- **Problem details**:
Search the data for the string "tokenPolicyId" and copy each line in which it appears.

- **The data**:
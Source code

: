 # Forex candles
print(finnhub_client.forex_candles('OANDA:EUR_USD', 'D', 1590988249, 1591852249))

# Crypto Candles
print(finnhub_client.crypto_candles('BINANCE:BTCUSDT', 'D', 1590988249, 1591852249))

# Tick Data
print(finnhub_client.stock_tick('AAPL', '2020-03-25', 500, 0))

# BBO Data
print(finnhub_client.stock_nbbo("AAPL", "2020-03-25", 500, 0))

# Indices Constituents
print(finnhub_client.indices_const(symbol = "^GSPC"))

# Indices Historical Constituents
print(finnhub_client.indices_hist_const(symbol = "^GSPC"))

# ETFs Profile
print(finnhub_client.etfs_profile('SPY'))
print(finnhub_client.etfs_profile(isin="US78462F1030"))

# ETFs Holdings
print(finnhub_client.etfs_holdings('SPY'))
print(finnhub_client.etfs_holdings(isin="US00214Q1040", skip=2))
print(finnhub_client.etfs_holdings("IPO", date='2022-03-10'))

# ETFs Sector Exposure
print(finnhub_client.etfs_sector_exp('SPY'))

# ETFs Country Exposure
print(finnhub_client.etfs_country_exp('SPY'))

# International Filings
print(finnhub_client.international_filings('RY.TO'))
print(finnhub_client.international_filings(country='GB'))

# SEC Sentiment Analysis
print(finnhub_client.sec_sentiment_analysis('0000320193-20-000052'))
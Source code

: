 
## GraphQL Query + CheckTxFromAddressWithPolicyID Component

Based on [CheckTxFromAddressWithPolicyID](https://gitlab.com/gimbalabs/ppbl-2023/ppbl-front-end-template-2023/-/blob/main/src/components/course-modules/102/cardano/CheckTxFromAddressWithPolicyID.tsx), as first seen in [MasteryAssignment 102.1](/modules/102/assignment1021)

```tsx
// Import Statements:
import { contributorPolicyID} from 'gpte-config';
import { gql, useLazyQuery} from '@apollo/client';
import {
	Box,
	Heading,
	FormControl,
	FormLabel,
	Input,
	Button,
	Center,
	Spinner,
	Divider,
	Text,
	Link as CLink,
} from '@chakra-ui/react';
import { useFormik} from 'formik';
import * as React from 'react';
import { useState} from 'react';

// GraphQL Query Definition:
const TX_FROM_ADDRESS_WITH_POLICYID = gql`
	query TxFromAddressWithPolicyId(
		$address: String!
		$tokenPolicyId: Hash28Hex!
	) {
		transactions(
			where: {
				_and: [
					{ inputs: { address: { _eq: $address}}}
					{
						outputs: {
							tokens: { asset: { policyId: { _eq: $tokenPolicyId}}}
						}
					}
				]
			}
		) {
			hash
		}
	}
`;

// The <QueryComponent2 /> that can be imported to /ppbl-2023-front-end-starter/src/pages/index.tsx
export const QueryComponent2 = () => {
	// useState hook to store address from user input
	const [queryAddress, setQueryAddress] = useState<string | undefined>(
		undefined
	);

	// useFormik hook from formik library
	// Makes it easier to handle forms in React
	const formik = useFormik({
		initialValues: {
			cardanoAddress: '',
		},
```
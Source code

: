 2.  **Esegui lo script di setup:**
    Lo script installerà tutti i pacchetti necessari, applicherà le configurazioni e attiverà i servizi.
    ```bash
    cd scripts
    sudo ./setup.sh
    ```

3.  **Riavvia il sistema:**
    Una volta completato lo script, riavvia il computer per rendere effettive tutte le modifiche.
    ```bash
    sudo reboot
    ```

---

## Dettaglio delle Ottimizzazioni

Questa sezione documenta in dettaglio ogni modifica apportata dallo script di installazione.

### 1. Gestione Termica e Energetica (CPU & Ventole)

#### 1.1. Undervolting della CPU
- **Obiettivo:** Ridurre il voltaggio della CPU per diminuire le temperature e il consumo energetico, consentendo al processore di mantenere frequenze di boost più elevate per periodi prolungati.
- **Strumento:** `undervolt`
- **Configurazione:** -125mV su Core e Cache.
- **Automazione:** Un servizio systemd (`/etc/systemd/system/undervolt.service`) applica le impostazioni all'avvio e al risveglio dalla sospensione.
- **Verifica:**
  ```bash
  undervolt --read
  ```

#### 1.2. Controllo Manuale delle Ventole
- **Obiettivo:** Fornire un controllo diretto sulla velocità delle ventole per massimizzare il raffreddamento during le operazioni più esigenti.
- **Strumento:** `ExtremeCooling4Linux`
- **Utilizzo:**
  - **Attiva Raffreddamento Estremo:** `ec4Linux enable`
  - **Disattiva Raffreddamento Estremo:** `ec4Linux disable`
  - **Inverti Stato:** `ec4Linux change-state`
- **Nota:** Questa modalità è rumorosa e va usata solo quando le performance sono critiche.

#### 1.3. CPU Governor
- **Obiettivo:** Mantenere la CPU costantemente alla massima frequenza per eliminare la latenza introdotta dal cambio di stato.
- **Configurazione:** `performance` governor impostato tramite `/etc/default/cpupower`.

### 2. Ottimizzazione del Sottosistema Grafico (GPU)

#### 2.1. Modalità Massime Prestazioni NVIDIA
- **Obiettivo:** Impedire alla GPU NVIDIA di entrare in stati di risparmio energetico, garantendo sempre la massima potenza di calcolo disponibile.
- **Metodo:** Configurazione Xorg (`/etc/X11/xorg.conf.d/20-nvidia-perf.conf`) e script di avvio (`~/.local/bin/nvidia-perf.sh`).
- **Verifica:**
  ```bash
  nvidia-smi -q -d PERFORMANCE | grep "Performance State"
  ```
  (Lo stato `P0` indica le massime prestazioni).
---
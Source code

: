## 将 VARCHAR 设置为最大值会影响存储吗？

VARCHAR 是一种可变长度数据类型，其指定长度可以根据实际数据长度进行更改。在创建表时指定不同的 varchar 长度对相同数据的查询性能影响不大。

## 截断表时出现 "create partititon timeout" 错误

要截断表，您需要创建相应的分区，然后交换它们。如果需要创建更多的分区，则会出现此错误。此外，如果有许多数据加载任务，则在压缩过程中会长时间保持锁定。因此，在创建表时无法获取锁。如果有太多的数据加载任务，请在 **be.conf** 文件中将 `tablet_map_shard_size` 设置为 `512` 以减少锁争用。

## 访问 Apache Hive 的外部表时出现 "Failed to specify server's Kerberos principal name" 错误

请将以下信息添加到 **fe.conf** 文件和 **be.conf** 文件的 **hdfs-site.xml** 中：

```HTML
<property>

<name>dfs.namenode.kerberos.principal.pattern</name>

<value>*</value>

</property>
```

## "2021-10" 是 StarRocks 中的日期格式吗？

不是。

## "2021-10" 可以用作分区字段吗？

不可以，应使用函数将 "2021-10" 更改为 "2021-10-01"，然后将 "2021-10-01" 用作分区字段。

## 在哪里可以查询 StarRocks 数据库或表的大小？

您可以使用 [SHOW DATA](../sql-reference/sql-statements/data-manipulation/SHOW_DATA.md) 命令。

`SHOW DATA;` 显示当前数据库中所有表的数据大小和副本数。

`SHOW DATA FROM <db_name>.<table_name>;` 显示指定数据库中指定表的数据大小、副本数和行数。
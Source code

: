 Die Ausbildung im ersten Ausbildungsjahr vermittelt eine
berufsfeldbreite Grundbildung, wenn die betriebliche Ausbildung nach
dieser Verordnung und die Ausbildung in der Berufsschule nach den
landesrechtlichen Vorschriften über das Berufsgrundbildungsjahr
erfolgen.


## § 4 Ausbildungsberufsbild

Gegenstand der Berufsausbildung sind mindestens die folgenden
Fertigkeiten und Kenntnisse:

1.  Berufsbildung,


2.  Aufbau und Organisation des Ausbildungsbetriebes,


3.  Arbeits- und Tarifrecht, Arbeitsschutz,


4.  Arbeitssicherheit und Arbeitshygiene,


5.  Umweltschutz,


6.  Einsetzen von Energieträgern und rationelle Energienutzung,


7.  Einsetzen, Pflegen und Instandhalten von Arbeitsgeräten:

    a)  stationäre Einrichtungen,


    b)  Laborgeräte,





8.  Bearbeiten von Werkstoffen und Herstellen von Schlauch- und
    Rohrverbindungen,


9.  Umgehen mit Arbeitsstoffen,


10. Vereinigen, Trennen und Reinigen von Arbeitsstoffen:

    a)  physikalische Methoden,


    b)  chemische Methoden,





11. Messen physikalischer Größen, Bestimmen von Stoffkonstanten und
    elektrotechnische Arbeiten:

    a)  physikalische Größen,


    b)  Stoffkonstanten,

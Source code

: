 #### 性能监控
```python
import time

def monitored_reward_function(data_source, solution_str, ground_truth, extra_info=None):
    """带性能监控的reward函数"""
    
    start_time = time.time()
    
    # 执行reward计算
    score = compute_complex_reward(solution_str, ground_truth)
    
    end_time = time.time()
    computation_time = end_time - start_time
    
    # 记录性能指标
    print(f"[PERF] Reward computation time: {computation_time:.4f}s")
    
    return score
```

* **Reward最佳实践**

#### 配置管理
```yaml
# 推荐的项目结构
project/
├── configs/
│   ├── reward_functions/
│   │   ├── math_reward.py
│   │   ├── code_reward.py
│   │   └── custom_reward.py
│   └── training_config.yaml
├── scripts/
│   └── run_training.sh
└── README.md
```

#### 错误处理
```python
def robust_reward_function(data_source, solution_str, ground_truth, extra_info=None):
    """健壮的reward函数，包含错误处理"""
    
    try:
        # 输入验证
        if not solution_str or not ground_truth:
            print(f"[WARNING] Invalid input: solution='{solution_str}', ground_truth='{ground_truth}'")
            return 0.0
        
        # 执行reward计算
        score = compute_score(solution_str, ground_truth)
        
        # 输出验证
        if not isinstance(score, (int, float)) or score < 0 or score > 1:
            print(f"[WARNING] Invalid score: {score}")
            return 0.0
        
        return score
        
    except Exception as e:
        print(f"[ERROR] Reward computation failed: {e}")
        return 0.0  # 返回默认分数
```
---
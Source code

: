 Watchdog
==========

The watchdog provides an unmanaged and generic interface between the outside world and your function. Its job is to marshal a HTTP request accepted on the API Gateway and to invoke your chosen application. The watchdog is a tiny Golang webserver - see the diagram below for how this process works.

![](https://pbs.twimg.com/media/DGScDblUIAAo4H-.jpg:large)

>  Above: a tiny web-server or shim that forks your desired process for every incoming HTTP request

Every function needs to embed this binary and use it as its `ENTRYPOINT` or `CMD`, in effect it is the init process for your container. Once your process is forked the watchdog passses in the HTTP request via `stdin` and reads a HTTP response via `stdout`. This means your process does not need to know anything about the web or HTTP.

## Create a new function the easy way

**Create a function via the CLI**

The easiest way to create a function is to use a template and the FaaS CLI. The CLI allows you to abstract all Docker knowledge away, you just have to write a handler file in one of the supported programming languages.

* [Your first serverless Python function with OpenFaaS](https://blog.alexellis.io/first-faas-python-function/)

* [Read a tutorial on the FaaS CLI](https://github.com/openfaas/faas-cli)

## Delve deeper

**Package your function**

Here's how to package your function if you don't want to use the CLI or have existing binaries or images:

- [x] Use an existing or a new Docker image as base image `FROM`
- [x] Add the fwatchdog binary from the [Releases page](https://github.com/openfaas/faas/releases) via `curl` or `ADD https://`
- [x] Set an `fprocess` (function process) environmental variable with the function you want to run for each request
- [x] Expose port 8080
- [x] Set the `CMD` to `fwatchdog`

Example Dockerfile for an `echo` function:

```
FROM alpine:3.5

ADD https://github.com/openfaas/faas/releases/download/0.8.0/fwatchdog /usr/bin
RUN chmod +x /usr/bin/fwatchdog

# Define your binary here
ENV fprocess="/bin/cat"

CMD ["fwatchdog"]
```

- **Task response**:
		$tokenPolicyId: Hash28Hex!
							tokens: { asset: { policyId: { _eq: $tokenPolicyId}}}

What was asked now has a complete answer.